SOURCE DATA Block Start

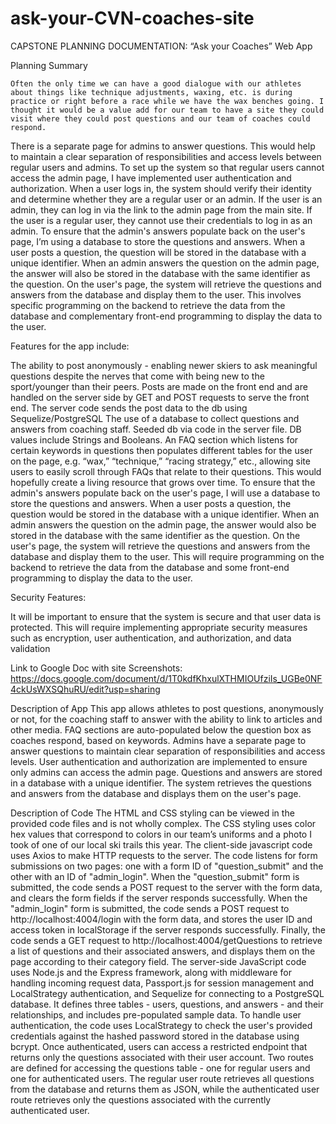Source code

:# ask-your-CVN-coaches-site
CAPSTONE PLANNING DOCUMENTATION:
“Ask your Coaches” Web App

Planning Summary

	Often the only time we can have a good dialogue with our athletes about things like technique adjustments, waxing, etc. is during practice or right before a race while we have the wax benches going. I thought it would be a value add for our team to have a site they could visit where they could post questions and our team of coaches could respond. 
There is a separate page for admins to answer questions. This would help to maintain a clear separation of responsibilities and access levels between regular users and admins.
To set up the system so that regular users cannot access the admin page, I have implemented user authentication and authorization. When a user logs in, the system should verify their identity and determine whether they are a regular user or an admin. If the user is an admin, they can log in via the link to the admin page from the main site. If the user is a regular user, they cannot use their credentials to log in as an admin.
To ensure that the admin's answers populate back on the user's page, I’m using a database to store the questions and answers. When a user posts a question, the question will be stored in the database with a unique identifier. When an admin answers the question on the admin page, the answer will also be stored in the database with the same identifier as the question.
On the user's page, the system will retrieve the questions and answers from the database and display them to the user. This involves specific programming on the backend to retrieve the data from the database and complementary front-end programming to display the data to the user.


Features for the app include:

The ability to post anonymously - enabling newer skiers to ask meaningful questions despite the nerves that come with being new to the sport/younger than their peers.
Posts are made on the front end and are handled on the server side by GET and POST requests to serve the front end. The server code sends the post data to the db using Sequelize/PostgreSQL
The use of a database to collect questions and answers from coaching staff.
Seeded db via code in the server file. DB values include Strings and Booleans.
An FAQ section which listens for certain keywords in questions then populates different tables for the user on the page, e.g. “wax,” “technique,” “racing strategy,” etc., allowing site users to easily scroll through FAQs that relate to their questions. This would hopefully create a living resource that grows over time.
To ensure that the admin's answers populate back on the user's page, I will use a database to store the questions and answers. When a user posts a question, the question would be stored in the database with a unique identifier. When an admin answers the question on the admin page, the answer would also be stored in the database with the same identifier as the question.
On the user's page, the system will retrieve the questions and answers from the database and display them to the user. This will require programming on the backend to retrieve the data from the database and some front-end programming to display the data to the user.

Security Features:

It will be important to ensure that the system is secure and that user data is protected. This will require implementing appropriate security measures such as encryption, user authentication, and authorization, and data validation


Link to Google Doc with site Screenshots:
https://docs.google.com/document/d/1T0kdfKhxulXTHMIOUfziIs_UGBe0NF4ckUsWXSQhuRU/edit?usp=sharing


Description of App
This app allows athletes to post questions, anonymously or not, for the coaching staff to answer with the ability to link to articles and other media. FAQ sections are auto-populated below the question box as coaches respond, based on keywords. Admins have a separate page to answer questions to maintain clear separation of responsibilities and access levels. User authentication and authorization are implemented to ensure only admins can access the admin page. Questions and answers are stored in a database with a unique identifier. The system retrieves the questions and answers from the database and displays them on the user's page.


Description of Code
	The HTML and CSS styling can be viewed in the provided code files and is not wholly complex. The CSS styling uses color hex values that correspond to colors in our team’s uniforms and a photo I took of one of our local ski trails this year.
	The client-side javascript code uses Axios to make HTTP requests to the server. The code listens for form submissions on two pages: one with a form ID of "question_submit" and the other with an ID of "admin_login". When the "question_submit" form is submitted, the code sends a POST request to the server with the form data, and clears the form fields if the server responds successfully. When the "admin_login" form is submitted, the code sends a POST request to http://localhost:4004/login with the form data, and stores the user ID and access token in localStorage if the server responds successfully. Finally, the code sends a GET request to http://localhost:4004/getQuestions to retrieve a list of questions and their associated answers, and displays them on the page according to their category field.
	The server-side JavaScript code uses Node.js and the Express framework, along with middleware for handling incoming request data, Passport.js for session management and LocalStrategy authentication, and Sequelize for connecting to a PostgreSQL database. It defines three tables - users, questions, and answers - and their relationships, and includes pre-populated sample data.
To handle user authentication, the code uses LocalStrategy to check the user's provided credentials against the hashed password stored in the database using bcrypt. Once authenticated, users can access a restricted endpoint that returns only the questions associated with their user account.
Two routes are defined for accessing the questions table - one for regular users and one for authenticated users. The regular user route retrieves all questions from the database and returns them as JSON, while the authenticated user route retrieves only the questions associated with the currently authenticated user.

SOURCE DATA Block End

### AIM OF THE TASK
Output only the lines from the one containing "The server-side JavaScript" through the end of the material, please, exactly as they appear.

### THE COMPLETED TASK
	The server-side JavaScript code uses Node.js and the Express framework, along with middleware for handling incoming request data, Passport.js for session management and LocalStrategy authentication, and Sequelize for connecting to a PostgreSQL database. It defines three tables - users, questions, and answers - and their relationships, and includes pre-populated sample data.
To handle user authentication, the code uses LocalStrategy to check the user's provided credentials against the hashed password stored in the database using bcrypt. Once authenticated, users can access a restricted endpoint that returns only the questions associated with their user account.
Two routes are defined for accessing the questions table - one for regular users and one for authenticated users. The regular user route retrieves all questions from the database and returns them as JSON, while the authenticated user route retrieves only the questions associated with the currently authenticated user.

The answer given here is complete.